Required action: Scan the material below for the string "questions", and copy every line where it shows up.

'''

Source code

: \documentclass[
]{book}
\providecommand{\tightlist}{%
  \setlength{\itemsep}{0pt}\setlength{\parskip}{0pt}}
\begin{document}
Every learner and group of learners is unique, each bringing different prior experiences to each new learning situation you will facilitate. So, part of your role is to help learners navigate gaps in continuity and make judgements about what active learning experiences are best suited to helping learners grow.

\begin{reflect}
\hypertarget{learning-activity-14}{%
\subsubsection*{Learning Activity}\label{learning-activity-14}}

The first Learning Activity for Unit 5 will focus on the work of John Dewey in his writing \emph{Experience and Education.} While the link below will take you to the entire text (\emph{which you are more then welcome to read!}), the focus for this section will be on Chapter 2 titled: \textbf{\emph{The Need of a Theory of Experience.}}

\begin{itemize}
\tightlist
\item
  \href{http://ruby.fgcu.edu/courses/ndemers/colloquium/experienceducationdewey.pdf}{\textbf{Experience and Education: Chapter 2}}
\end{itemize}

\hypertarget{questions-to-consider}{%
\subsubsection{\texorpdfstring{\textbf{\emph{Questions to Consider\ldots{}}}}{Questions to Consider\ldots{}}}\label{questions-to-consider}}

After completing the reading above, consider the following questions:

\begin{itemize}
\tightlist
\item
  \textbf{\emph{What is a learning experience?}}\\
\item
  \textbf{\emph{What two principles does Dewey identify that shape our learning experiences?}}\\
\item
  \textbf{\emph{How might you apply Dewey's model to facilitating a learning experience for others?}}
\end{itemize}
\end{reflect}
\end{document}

'''

Output:
\hypertarget{questions-to-consider}{%
\subsubsection{\texorpdfstring{\textbf{\emph{Questions to Consider\ldots{}}}}{Questions to Consider\ldots{}}}\label{questions-to-consider}}
After completing the reading above, consider the following questions:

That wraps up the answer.